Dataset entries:
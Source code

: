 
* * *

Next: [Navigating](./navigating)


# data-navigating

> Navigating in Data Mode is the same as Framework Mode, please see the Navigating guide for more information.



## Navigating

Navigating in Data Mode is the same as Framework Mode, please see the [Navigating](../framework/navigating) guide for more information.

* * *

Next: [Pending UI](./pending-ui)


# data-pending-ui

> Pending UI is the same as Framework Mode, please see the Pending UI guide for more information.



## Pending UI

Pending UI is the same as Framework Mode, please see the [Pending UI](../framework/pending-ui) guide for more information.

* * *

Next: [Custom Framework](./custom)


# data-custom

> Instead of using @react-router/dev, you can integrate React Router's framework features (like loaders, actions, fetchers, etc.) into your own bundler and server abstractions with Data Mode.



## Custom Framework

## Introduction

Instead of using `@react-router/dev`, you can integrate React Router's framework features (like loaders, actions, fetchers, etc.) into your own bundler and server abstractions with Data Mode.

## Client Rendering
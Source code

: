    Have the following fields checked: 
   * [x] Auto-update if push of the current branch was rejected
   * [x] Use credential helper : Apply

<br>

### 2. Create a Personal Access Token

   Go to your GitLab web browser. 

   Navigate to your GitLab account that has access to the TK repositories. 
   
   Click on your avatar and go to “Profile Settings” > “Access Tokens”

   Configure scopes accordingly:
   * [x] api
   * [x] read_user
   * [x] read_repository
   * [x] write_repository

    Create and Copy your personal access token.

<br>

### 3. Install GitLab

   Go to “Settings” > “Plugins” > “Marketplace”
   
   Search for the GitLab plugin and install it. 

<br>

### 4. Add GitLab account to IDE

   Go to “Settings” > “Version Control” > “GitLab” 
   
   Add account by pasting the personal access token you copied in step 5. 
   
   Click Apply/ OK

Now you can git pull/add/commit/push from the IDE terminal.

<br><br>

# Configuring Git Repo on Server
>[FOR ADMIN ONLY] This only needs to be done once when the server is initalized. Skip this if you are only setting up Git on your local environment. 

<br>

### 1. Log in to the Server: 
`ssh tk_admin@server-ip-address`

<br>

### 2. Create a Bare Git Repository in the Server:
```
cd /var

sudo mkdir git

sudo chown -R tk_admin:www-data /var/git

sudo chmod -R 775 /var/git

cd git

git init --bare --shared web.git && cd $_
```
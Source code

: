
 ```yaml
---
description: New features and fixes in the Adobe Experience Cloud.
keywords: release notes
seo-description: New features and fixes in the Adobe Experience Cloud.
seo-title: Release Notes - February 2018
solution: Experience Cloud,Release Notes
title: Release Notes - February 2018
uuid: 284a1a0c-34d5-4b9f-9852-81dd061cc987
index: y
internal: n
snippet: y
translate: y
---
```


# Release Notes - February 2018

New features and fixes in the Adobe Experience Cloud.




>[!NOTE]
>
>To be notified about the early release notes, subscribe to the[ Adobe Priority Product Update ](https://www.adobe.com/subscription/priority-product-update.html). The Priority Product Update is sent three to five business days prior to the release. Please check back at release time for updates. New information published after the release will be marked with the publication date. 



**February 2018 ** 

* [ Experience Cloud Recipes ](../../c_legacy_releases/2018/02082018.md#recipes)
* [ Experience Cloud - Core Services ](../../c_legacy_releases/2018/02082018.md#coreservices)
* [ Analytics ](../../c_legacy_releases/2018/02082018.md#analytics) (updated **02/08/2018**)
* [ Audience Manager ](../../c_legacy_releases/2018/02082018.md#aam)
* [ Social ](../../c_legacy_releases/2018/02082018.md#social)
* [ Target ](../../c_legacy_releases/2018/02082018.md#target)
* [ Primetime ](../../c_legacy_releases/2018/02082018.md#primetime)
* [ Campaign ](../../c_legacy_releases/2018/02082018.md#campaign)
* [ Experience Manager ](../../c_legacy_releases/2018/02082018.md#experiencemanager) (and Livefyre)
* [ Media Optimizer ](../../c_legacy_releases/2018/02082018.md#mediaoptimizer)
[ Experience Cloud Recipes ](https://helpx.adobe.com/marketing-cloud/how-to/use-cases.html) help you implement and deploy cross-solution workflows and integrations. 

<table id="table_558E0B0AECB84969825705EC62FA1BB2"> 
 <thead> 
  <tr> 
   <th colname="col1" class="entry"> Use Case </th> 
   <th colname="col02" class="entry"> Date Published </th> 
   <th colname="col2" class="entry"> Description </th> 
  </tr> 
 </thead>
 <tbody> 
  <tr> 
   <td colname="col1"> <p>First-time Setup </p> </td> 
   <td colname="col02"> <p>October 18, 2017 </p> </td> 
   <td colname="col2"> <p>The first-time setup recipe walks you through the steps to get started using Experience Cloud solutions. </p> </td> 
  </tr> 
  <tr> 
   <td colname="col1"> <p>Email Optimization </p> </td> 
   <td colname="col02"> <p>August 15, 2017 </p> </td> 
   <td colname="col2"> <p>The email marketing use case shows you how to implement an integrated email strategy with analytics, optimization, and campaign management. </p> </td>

WHAT NEEDS TO BE DONE: So that nothing is lost, please repeat all of the entries exactly.

ANSWER TO THE PROBLEM:
Source code

: 
* * *

Next: [Navigating](./navigating)


# data-navigating

> Navigating in Data Mode is the same as Framework Mode, please see the Navigating guide for more information.



## Navigating

Navigating in Data Mode is the same as Framework Mode, please see the [Navigating](../framework/navigating) guide for more information.

* * *

Next: [Pending UI](./pending-ui)


# data-pending-ui

> Pending UI is the same as Framework Mode, please see the Pending UI guide for more information.



## Pending UI

Pending UI is the same as Framework Mode, please see the [Pending UI](../framework/pending-ui) guide for more information.

* * *

Next: [Custom Framework](./custom)


# data-custom

> Instead of using @react-router/dev, you can integrate React Router's framework features (like loaders, actions, fetchers, etc.) into your own bundler and server abstractions with Data Mode.



## Custom Framework

## Introduction

Instead of using `@react-router/dev`, you can integrate React Router's framework features (like loaders, actions, fetchers, etc.) into your own bundler and server abstractions with Data Mode.

## Client Rendering
Source code

:    Have the following fields checked: 
   * [x] Auto-update if push of the current branch was rejected
   * [x] Use credential helper : Apply

<br>

### 2. Create a Personal Access Token

   Go to your GitLab web browser. 

   Navigate to your GitLab account that has access to the TK repositories. 
   
   Click on your avatar and go to “Profile Settings” > “Access Tokens”

   Configure scopes accordingly:
   * [x] api
   * [x] read_user
   * [x] read_repository
   * [x] write_repository

    Create and Copy your personal access token.

<br>

### 3. Install GitLab

   Go to “Settings” > “Plugins” > “Marketplace”
   
   Search for the GitLab plugin and install it. 

<br>

### 4. Add GitLab account to IDE

   Go to “Settings” > “Version Control” > “GitLab” 
   
   Add account by pasting the personal access token you copied in step 5. 
   
   Click Apply/ OK

Now you can git pull/add/commit/push from the IDE terminal.

<br><br>

# Configuring Git Repo on Server
>[FOR ADMIN ONLY] This only needs to be done once when the server is initalized. Skip this if you are only setting up Git on your local environment. 

<br>

### 1. Log in to the Server: 
`ssh tk_admin@server-ip-address`

<br>

### 2. Create a Bare Git Repository in the Server:
```
cd /var

sudo mkdir git

sudo chown -R tk_admin:www-data /var/git

sudo chmod -R 775 /var/git

cd git

git init --bare --shared web.git && cd $_
```
Source code

:
 ```yaml
---
description: New features and fixes in the Adobe Experience Cloud.
keywords: release notes
seo-description: New features and fixes in the Adobe Experience Cloud.
seo-title: Release Notes - February 2018
solution: Experience Cloud,Release Notes
title: Release Notes - February 2018
uuid: 284a1a0c-34d5-4b9f-9852-81dd061cc987
index: y
internal: n
snippet: y
translate: y
---
```


# Release Notes - February 2018

New features and fixes in the Adobe Experience Cloud.




>[!NOTE]
>
>To be notified about the early release notes, subscribe to the[ Adobe Priority Product Update ](https://www.adobe.com/subscription/priority-product-update.html). The Priority Product Update is sent three to five business days prior to the release. Please check back at release time for updates. New information published after the release will be marked with the publication date. 



**February 2018 ** 

* [ Experience Cloud Recipes ](../../c_legacy_releases/2018/02082018.md#recipes)
* [ Experience Cloud - Core Services ](../../c_legacy_releases/2018/02082018.md#coreservices)
* [ Analytics ](../../c_legacy_releases/2018/02082018.md#analytics) (updated **02/08/2018**)
* [ Audience Manager ](../../c_legacy_releases/2018/02082018.md#aam)
* [ Social ](../../c_legacy_releases/2018/02082018.md#social)
* [ Target ](../../c_legacy_releases/2018/02082018.md#target)
* [ Primetime ](../../c_legacy_releases/2018/02082018.md#primetime)
* [ Campaign ](../../c_legacy_releases/2018/02082018.md#campaign)
* [ Experience Manager ](../../c_legacy_releases/2018/02082018.md#experiencemanager) (and Livefyre)
* [ Media Optimizer ](../../c_legacy_releases/2018/02082018.md#mediaoptimizer)
[ Experience Cloud Recipes ](https://helpx.adobe.com/marketing-cloud/how-to/use-cases.html) help you implement and deploy cross-solution workflows and integrations. 

<table id="table_558E0B0AECB84969825705EC62FA1BB2"> 
 <thead> 
  <tr> 
   <th colname="col1" class="entry"> Use Case </th> 
   <th colname="col02" class="entry"> Date Published </th> 
   <th colname="col2" class="entry"> Description </th> 
  </tr> 
 </thead>
 <tbody> 
  <tr> 
   <td colname="col1"> <p>First-time Setup </p> </td> 
   <td colname="col02"> <p>October 18, 2017 </p> </td> 
   <td colname="col2"> <p>The first-time setup recipe walks you through the steps to get started using Experience Cloud solutions. </p> </td> 
  </tr> 
  <tr> 
   <td colname="col1"> <p>Email Optimization </p> </td> 
   <td colname="col02"> <p>August 15, 2017 </p> </td> 
   <td colname="col2"> <p>The email marketing use case shows you how to implement an integrated email strategy with analytics, optimization, and campaign management. </p> </td>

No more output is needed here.